(DATA EXTRACTS Opens)

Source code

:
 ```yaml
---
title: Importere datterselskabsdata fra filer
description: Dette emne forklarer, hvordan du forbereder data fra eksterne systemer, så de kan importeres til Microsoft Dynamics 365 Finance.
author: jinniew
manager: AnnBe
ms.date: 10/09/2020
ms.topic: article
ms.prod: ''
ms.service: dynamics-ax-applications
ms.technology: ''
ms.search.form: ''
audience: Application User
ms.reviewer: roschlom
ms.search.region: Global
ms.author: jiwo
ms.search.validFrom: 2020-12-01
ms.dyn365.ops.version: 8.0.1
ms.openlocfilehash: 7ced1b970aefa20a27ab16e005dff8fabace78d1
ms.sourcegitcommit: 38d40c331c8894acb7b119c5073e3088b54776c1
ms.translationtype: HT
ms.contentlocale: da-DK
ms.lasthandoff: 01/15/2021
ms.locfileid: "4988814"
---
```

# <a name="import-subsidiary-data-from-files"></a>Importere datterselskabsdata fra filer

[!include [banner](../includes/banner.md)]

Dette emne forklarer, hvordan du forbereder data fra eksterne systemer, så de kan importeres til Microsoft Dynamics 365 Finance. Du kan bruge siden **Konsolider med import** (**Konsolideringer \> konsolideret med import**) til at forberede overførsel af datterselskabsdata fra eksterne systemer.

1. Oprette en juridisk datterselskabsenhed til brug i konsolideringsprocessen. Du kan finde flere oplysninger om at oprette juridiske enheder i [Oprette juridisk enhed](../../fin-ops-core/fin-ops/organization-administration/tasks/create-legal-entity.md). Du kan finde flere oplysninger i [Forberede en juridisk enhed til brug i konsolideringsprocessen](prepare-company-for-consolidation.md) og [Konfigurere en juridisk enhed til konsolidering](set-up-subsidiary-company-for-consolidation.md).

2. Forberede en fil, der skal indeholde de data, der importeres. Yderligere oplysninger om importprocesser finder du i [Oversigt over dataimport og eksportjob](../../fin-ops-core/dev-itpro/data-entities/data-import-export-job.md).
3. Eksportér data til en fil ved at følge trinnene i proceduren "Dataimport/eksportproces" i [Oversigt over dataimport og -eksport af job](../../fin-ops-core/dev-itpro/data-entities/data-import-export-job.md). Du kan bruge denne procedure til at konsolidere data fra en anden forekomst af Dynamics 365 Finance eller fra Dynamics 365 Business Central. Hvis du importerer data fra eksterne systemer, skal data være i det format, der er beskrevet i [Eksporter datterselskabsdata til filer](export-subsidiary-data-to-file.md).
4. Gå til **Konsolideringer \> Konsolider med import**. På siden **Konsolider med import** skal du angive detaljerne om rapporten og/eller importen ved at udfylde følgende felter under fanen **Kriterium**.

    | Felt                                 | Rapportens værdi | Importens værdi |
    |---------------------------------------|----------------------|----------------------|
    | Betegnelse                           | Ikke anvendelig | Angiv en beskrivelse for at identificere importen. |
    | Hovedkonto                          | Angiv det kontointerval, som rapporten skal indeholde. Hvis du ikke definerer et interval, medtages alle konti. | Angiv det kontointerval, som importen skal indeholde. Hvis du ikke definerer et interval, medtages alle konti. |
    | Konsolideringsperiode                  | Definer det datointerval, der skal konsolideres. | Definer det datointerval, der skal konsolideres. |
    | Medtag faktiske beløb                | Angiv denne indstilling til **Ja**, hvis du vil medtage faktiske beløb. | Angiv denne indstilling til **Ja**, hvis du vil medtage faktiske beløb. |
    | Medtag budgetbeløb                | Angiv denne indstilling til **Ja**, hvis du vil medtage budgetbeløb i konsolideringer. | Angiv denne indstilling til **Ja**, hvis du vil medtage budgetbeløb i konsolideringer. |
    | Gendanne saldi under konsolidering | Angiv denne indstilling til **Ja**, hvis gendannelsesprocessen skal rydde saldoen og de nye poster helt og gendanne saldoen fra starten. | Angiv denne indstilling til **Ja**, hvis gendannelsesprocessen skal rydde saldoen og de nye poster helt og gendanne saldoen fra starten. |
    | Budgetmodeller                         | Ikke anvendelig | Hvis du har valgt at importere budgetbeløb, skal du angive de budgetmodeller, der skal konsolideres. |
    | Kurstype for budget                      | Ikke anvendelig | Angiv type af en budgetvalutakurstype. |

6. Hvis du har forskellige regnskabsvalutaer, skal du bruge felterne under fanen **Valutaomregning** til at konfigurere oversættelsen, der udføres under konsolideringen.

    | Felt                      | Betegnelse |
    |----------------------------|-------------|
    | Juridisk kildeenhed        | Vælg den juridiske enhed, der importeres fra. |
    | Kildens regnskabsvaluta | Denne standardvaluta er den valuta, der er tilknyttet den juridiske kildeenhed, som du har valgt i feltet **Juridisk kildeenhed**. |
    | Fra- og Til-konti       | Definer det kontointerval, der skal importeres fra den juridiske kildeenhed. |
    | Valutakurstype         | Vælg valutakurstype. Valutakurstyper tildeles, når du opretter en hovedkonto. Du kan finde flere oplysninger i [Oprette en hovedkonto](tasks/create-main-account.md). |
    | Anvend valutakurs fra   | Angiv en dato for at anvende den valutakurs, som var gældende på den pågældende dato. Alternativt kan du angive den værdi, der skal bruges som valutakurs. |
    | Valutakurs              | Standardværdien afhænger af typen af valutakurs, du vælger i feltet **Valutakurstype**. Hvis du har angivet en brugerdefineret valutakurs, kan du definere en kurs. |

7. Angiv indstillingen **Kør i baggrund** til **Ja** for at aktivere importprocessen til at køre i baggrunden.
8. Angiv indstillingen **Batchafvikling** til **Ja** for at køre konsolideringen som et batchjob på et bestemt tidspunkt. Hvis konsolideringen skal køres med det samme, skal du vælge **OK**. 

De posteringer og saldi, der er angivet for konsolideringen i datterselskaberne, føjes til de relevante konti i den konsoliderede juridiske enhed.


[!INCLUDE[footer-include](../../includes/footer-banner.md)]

(DATA EXTRACTS Closes)

### WHAT IS NEEDED:
Copy out each line of the records character for character.

### SOLUTION TO THIS PROBLEM:
Source code

:
 ```yaml
---
title: Importere datterselskabsdata fra filer
description: Dette emne forklarer, hvordan du forbereder data fra eksterne systemer, så de kan importeres til Microsoft Dynamics 365 Finance.
author: jinniew
manager: AnnBe
ms.date: 10/09/2020
ms.topic: article
ms.prod: ''
ms.service: dynamics-ax-applications
ms.technology: ''
ms.search.form: ''
audience: Application User
ms.reviewer: roschlom
ms.search.region: Global
ms.author: jiwo
ms.search.validFrom: 2020-12-01
ms.dyn365.ops.version: 8.0.1
ms.openlocfilehash: 7ced1b970aefa20a27ab16e005dff8fabace78d1
ms.sourcegitcommit: 38d40c331c8894acb7b119c5073e3088b54776c1
ms.translationtype: HT
ms.contentlocale: da-DK
ms.lasthandoff: 01/15/2021
ms.locfileid: "4988814"
---
```

# <a name="import-subsidiary-data-from-files"></a>Importere datterselskabsdata fra filer

[!include [banner](../includes/banner.md)]

Dette emne forklarer, hvordan du forbereder data fra eksterne systemer, så de kan importeres til Microsoft Dynamics 365 Finance. Du kan bruge siden **Konsolider med import** (**Konsolideringer \> konsolideret med import**) til at forberede overførsel af datterselskabsdata fra eksterne systemer.

1. Oprette en juridisk datterselskabsenhed til brug i konsolideringsprocessen. Du kan finde flere oplysninger om at oprette juridiske enheder i [Oprette juridisk enhed](../../fin-ops-core/fin-ops/organization-administration/tasks/create-legal-entity.md). Du kan finde flere oplysninger i [Forberede en juridisk enhed til brug i konsolideringsprocessen](prepare-company-for-consolidation.md) og [Konfigurere en juridisk enhed til konsolidering](set-up-subsidiary-company-for-consolidation.md).

2. Forberede en fil, der skal indeholde de data, der importeres. Yderligere oplysninger om importprocesser finder du i [Oversigt over dataimport og eksportjob](../../fin-ops-core/dev-itpro/data-entities/data-import-export-job.md).
3. Eksportér data til en fil ved at følge trinnene i proceduren "Dataimport/eksportproces" i [Oversigt over dataimport og -eksport af job](../../fin-ops-core/dev-itpro/data-entities/data-import-export-job.md). Du kan bruge denne procedure til at konsolidere data fra en anden forekomst af Dynamics 365 Finance eller fra Dynamics 365 Business Central. Hvis du importerer data fra eksterne systemer, skal data være i det format, der er beskrevet i [Eksporter datterselskabsdata til filer](export-subsidiary-data-to-file.md).
4. Gå til **Konsolideringer \> Konsolider med import**. På siden **Konsolider med import** skal du angive detaljerne om rapporten og/eller importen ved at udfylde følgende felter under fanen **Kriterium**.

    | Felt                                 | Rapportens værdi | Importens værdi |
    |---------------------------------------|----------------------|----------------------|
    | Betegnelse                           | Ikke anvendelig | Angiv en beskrivelse for at identificere importen. |
    | Hovedkonto                          | Angiv det kontointerval, som rapporten skal indeholde. Hvis du ikke definerer et interval, medtages alle konti. | Angiv det kontointerval, som importen skal indeholde. Hvis du ikke definerer et interval, medtages alle konti. |
    | Konsolideringsperiode                  | Definer det datointerval, der skal konsolideres. | Definer det datointerval, der skal konsolideres. |
    | Medtag faktiske beløb                | Angiv denne indstilling til **Ja**, hvis du vil medtage faktiske beløb. | Angiv denne indstilling til **Ja**, hvis du vil medtage faktiske beløb. |
    | Medtag budgetbeløb                | Angiv denne indstilling til **Ja**, hvis du vil medtage budgetbeløb i konsolideringer. | Angiv denne indstilling til **Ja**, hvis du vil medtage budgetbeløb i konsolideringer. |
    | Gendanne saldi under konsolidering | Angiv denne indstilling til **Ja**, hvis gendannelsesprocessen skal rydde saldoen og de nye poster helt og gendanne saldoen fra starten. | Angiv denne indstilling til **Ja**, hvis gendannelsesprocessen skal rydde saldoen og de nye poster helt og gendanne saldoen fra starten. |
    | Budgetmodeller                         | Ikke anvendelig | Hvis du har valgt at importere budgetbeløb, skal du angive de budgetmodeller, der skal konsolideres. |
    | Kurstype for budget                      | Ikke anvendelig | Angiv type af en budgetvalutakurstype. |

6. Hvis du har forskellige regnskabsvalutaer, skal du bruge felterne under fanen **Valutaomregning** til at konfigurere oversættelsen, der udføres under konsolideringen.

    | Felt                      | Betegnelse |
    |----------------------------|-------------|
    | Juridisk kildeenhed        | Vælg den juridiske enhed, der importeres fra. |
    | Kildens regnskabsvaluta | Denne standardvaluta er den valuta, der er tilknyttet den juridiske kildeenhed, som du har valgt i feltet **Juridisk kildeenhed**. |
    | Fra- og Til-konti       | Definer det kontointerval, der skal importeres fra den juridiske kildeenhed. |
    | Valutakurstype         | Vælg valutakurstype. Valutakurstyper tildeles, når du opretter en hovedkonto. Du kan finde flere oplysninger i [Oprette en hovedkonto](tasks/create-main-account.md). |
    | Anvend valutakurs fra   | Angiv en dato for at anvende den valutakurs, som var gældende på den pågældende dato. Alternativt kan du angive den værdi, der skal bruges som valutakurs. |
    | Valutakurs              | Standardværdien afhænger af typen af valutakurs, du vælger i feltet **Valutakurstype**. Hvis du har angivet en brugerdefineret valutakurs, kan du definere en kurs. |

7. Angiv indstillingen **Kør i baggrund** til **Ja** for at aktivere importprocessen til at køre i baggrunden.
8. Angiv indstillingen **Batchafvikling** til **Ja** for at køre konsolideringen som et batchjob på et bestemt tidspunkt. Hvis konsolideringen skal køres med det samme, skal du vælge **OK**. 

De posteringer og saldi, der er angivet for konsolideringen i datterselskaberne, føjes til de relevante konti i den konsoliderede juridiske enhed.


[!INCLUDE[footer-include](../../includes/footer-banner.md)]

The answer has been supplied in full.